The Disposable
Page 34
Tretaptus looked genuinely affronted. “That would hardly be gentlemanly, now would…ah!”
The prince managed to raise his sword just in time to deflect Roderick’s attack, but it was a close-run thing. He ducked under the swing, back flexing as the blade missed his nose by less than half an inch. Roderick could hear pounding footsteps as the woman soldier hurtled to her ally’s aid, but yet again, Gort flew at her with fury, hammer raised in a hopeless charge. Almost delicately, however, the woman sidestepped his advance and, rather than cutting him savagely down as might have been expected, she simply lashed out with a hearty kick on the rump that sent him reeling.
“I’m not going to kill you!” Roderick heard her cry. “So just push off!”

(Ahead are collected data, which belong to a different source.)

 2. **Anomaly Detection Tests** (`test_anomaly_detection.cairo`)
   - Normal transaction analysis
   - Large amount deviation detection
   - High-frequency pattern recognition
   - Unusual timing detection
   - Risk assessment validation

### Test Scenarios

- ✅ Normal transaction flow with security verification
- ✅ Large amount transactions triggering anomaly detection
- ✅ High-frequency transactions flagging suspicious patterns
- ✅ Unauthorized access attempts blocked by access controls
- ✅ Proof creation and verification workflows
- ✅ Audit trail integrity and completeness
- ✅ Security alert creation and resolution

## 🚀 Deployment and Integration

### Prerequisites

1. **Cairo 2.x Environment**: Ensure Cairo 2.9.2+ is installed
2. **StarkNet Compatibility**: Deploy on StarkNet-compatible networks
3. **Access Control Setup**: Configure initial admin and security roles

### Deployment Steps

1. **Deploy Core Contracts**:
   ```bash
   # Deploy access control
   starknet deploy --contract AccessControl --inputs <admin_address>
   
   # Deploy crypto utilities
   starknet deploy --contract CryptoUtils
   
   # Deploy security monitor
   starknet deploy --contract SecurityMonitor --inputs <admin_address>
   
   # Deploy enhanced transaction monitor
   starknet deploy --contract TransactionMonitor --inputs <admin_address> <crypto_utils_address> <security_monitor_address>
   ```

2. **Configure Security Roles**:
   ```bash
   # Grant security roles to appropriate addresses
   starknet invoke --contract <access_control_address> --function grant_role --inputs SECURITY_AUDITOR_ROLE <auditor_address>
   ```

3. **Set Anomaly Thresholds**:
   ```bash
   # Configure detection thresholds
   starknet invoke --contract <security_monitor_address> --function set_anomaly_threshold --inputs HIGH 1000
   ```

“Still fighting!” Tretaptus’s voice cut through as his sword blade bounced off the knight’s shoulder plates, denting the metal harshly. “Please do pay attention! It’s almost rude!”
But in spite of the fight, it was still Gort’s reeling figure that captured Roderick’s eye. The dwarf seemed unable to catch his balance as he staggered in an ungainly lurch across the narrow glade to where the other soldier had just stumbled to his feet, his eyes tight shut and body tense and shaking as he battled against some unseen foe.

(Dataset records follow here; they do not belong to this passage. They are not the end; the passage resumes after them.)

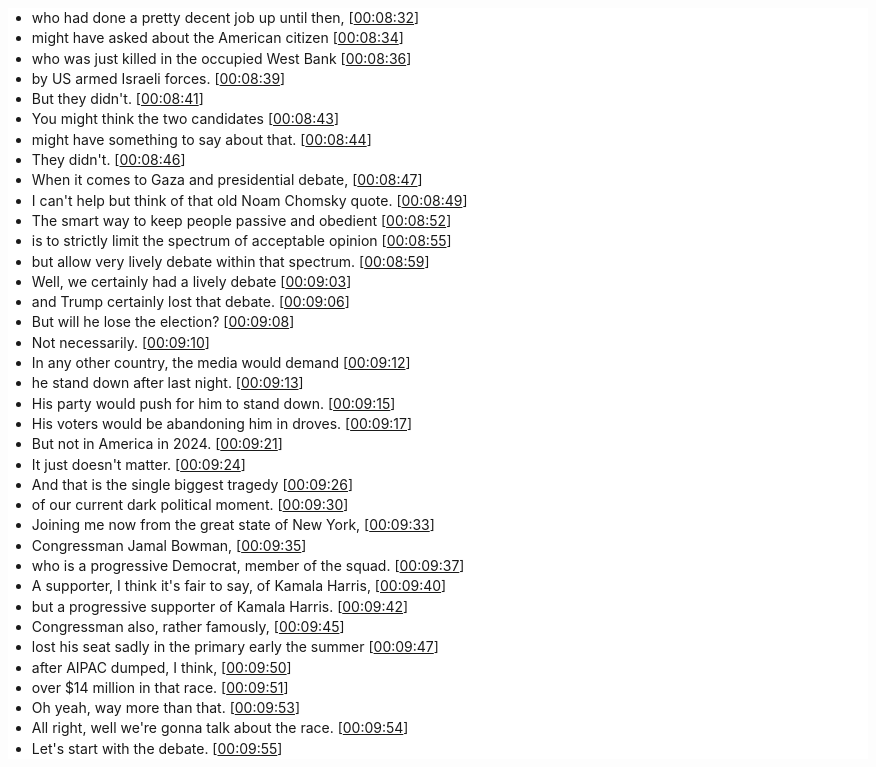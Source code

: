 *  who had done a pretty decent job up until then, [[00:08:32](https://www.youtube.com/watch?v=7DhlYi8gFpg&t=512.32s)]
*  might have asked about the American citizen [[00:08:34](https://www.youtube.com/watch?v=7DhlYi8gFpg&t=514.88s)]
*  who was just killed in the occupied West Bank [[00:08:36](https://www.youtube.com/watch?v=7DhlYi8gFpg&t=516.64s)]
*  by US armed Israeli forces. [[00:08:39](https://www.youtube.com/watch?v=7DhlYi8gFpg&t=519.2s)]
*  But they didn't. [[00:08:41](https://www.youtube.com/watch?v=7DhlYi8gFpg&t=521.6800000000001s)]
*  You might think the two candidates [[00:08:43](https://www.youtube.com/watch?v=7DhlYi8gFpg&t=523.12s)]
*  might have something to say about that. [[00:08:44](https://www.youtube.com/watch?v=7DhlYi8gFpg&t=524.2800000000001s)]
*  They didn't. [[00:08:46](https://www.youtube.com/watch?v=7DhlYi8gFpg&t=526.36s)]
*  When it comes to Gaza and presidential debate, [[00:08:47](https://www.youtube.com/watch?v=7DhlYi8gFpg&t=527.44s)]
*  I can't help but think of that old Noam Chomsky quote. [[00:08:49](https://www.youtube.com/watch?v=7DhlYi8gFpg&t=529.76s)]
*  The smart way to keep people passive and obedient [[00:08:52](https://www.youtube.com/watch?v=7DhlYi8gFpg&t=532.64s)]
*  is to strictly limit the spectrum of acceptable opinion [[00:08:55](https://www.youtube.com/watch?v=7DhlYi8gFpg&t=535.6800000000001s)]
*  but allow very lively debate within that spectrum. [[00:08:59](https://www.youtube.com/watch?v=7DhlYi8gFpg&t=539.52s)]
*  Well, we certainly had a lively debate [[00:09:03](https://www.youtube.com/watch?v=7DhlYi8gFpg&t=543.6s)]
*  and Trump certainly lost that debate. [[00:09:06](https://www.youtube.com/watch?v=7DhlYi8gFpg&t=546.2s)]
*  But will he lose the election? [[00:09:08](https://www.youtube.com/watch?v=7DhlYi8gFpg&t=548.5600000000001s)]
*  Not necessarily. [[00:09:10](https://www.youtube.com/watch?v=7DhlYi8gFpg&t=550.8000000000001s)]
*  In any other country, the media would demand [[00:09:12](https://www.youtube.com/watch?v=7DhlYi8gFpg&t=552.24s)]
*  he stand down after last night. [[00:09:13](https://www.youtube.com/watch?v=7DhlYi8gFpg&t=553.9200000000001s)]
*  His party would push for him to stand down. [[00:09:15](https://www.youtube.com/watch?v=7DhlYi8gFpg&t=555.24s)]
*  His voters would be abandoning him in droves. [[00:09:17](https://www.youtube.com/watch?v=7DhlYi8gFpg&t=557.48s)]
*  But not in America in 2024. [[00:09:21](https://www.youtube.com/watch?v=7DhlYi8gFpg&t=561.84s)]
*  It just doesn't matter. [[00:09:24](https://www.youtube.com/watch?v=7DhlYi8gFpg&t=564.96s)]
*  And that is the single biggest tragedy [[00:09:26](https://www.youtube.com/watch?v=7DhlYi8gFpg&t=566.9200000000001s)]
*  of our current dark political moment. [[00:09:30](https://www.youtube.com/watch?v=7DhlYi8gFpg&t=570.24s)]
*  Joining me now from the great state of New York, [[00:09:33](https://www.youtube.com/watch?v=7DhlYi8gFpg&t=573.84s)]
*  Congressman Jamal Bowman, [[00:09:35](https://www.youtube.com/watch?v=7DhlYi8gFpg&t=575.84s)]
*  who is a progressive Democrat, member of the squad. [[00:09:37](https://www.youtube.com/watch?v=7DhlYi8gFpg&t=577.32s)]
*  A supporter, I think it's fair to say, of Kamala Harris, [[00:09:40](https://www.youtube.com/watch?v=7DhlYi8gFpg&t=580.5600000000001s)]
*  but a progressive supporter of Kamala Harris. [[00:09:42](https://www.youtube.com/watch?v=7DhlYi8gFpg&t=582.6800000000001s)]
*  Congressman also, rather famously, [[00:09:45](https://www.youtube.com/watch?v=7DhlYi8gFpg&t=585.36s)]
*  lost his seat sadly in the primary early the summer [[00:09:47](https://www.youtube.com/watch?v=7DhlYi8gFpg&t=587.84s)]
*  after AIPAC dumped, I think, [[00:09:50](https://www.youtube.com/watch?v=7DhlYi8gFpg&t=590.16s)]
*  over $14 million in that race. [[00:09:51](https://www.youtube.com/watch?v=7DhlYi8gFpg&t=591.5600000000001s)]
*  Oh yeah, way more than that. [[00:09:53](https://www.youtube.com/watch?v=7DhlYi8gFpg&t=593.32s)]
*  All right, well we're gonna talk about the race. [[00:09:54](https://www.youtube.com/watch?v=7DhlYi8gFpg&t=594.36s)]
*  Let's start with the debate. [[00:09:55](https://www.youtube.com/watch?v=7DhlYi8gFpg&t=595.88s)]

“I won’t!” Roderick heard him stammer. “I won’t, I won’t, I…”
His arm lashed out, puppet-like, almost of its own accord. The sword blade gleamed.
And Gort, lost and without control, had no chance to avoid the blade.
With one harsh sweep, the dwarf fell in a flash of blood and dropped into horrible stillness.
“Oh bugger!” The exclamation came from the woman. “Shoulders, just sit down!”
“I can’t!” The other soldier’s cry was almost a wail in response to the nonsense statement as he jerked in an ungainly circle, limbs flailing. “I can’t, I can’t, it won’t let me!”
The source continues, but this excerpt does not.